Public broadcasting as public diplomacy

From a Zaharna-esque point of view, if we are going to turn public diplomacy from propaganda to strategic engagement, is traditional “international broadcasting” the way to go? It seems disingenuous to change the news based on who’s listening, and is certainly not transparent or open or any of those adjectives we say we want our government to be. The Smith-Mundt Act only makes the situation sound even worse, because we’re not even supposed to know what is broadcast to other countries.

Perhaps 50 years ago, the broadcasts of the VOA were a mystery to most people, and the chance of hearing foreign stations pop up on US soil was minimal. Now, BBC and RT show up on my basic cable, I can live-stream Al Jazeera online, and if I had satellite cable, I could get practically every channel from around the world. Information overload, certainly, but at least I’d know what we were saying, to whom, and what they thought about us.

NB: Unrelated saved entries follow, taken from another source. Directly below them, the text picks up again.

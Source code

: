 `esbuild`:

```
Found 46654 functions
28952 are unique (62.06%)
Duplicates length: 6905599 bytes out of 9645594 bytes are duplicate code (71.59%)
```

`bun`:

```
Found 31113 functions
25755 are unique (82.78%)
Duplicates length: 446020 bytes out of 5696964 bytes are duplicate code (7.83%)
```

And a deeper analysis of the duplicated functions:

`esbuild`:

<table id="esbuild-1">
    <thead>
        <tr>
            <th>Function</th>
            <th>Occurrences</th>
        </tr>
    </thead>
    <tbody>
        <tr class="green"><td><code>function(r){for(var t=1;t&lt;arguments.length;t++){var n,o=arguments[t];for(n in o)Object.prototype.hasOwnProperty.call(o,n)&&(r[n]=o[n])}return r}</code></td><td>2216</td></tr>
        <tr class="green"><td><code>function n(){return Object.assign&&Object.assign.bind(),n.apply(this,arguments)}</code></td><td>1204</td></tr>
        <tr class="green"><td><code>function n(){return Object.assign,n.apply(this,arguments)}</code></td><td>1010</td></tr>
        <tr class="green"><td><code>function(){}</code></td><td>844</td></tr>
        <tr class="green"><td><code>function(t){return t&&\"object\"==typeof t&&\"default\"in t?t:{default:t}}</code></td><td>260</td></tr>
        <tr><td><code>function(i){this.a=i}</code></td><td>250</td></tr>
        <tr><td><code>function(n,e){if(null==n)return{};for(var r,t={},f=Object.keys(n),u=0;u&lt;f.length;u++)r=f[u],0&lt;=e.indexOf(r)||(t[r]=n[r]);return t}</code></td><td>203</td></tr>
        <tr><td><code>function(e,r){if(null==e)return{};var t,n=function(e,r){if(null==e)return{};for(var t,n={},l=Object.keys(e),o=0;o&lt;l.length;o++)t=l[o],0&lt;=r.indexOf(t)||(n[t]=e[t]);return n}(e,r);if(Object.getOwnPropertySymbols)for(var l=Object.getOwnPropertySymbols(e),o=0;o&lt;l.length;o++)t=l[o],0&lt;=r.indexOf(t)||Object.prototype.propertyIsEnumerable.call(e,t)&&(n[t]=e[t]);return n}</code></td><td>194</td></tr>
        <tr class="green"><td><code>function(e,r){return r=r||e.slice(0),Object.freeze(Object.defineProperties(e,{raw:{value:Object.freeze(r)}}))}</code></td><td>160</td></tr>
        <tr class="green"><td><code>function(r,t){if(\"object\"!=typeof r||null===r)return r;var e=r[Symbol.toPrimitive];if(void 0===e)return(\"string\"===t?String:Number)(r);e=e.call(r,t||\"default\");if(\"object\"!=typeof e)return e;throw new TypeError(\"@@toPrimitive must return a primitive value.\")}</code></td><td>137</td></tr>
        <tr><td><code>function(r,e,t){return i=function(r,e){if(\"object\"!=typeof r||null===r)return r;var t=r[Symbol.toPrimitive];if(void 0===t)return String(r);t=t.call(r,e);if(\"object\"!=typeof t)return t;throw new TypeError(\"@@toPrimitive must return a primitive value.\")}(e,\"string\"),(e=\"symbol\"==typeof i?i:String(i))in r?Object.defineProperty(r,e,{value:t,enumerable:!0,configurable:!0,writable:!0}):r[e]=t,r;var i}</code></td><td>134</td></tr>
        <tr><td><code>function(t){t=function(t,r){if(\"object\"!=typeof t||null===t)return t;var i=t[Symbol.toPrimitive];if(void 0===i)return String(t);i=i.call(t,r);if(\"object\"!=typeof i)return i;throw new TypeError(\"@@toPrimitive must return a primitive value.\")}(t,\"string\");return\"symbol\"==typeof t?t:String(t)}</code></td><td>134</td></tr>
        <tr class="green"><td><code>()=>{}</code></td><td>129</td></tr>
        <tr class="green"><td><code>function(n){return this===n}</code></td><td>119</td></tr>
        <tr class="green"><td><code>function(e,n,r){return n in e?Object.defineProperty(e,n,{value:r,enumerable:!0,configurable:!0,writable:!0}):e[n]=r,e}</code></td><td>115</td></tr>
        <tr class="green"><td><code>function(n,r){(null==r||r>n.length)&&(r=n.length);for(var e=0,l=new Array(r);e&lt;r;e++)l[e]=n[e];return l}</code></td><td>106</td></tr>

Maybe if Americans heard about the US relationship with Kenya, or Uzbekistan, or anywhere, they’d be more inclined to take an interest in international affairs, or at least learn where that is on a map. And maybe if they heard what we were saying over VOA, they’d know a little bit more about public diplomacy and why its important. If our communications are transparent, they need not be covert, but if we’re hiding things, we probably have something to hide.

Or maybe, everyone else could get the same news we get (just kidding, not Fox). Al Jazeera (called propaganda and other epithets) broadcasts to a regional audience, but offered a different view that pulled in new viewers in the US by the thousands to watch events in Egypt unfold. Al Jazeera English has some different programming, but the idea seems to be the same no matter which station you’re watching. If we would change how they view the news, but not what news they watch, perhaps our credibility would be better than what it is. And maybe public diplomacy would benefit, too.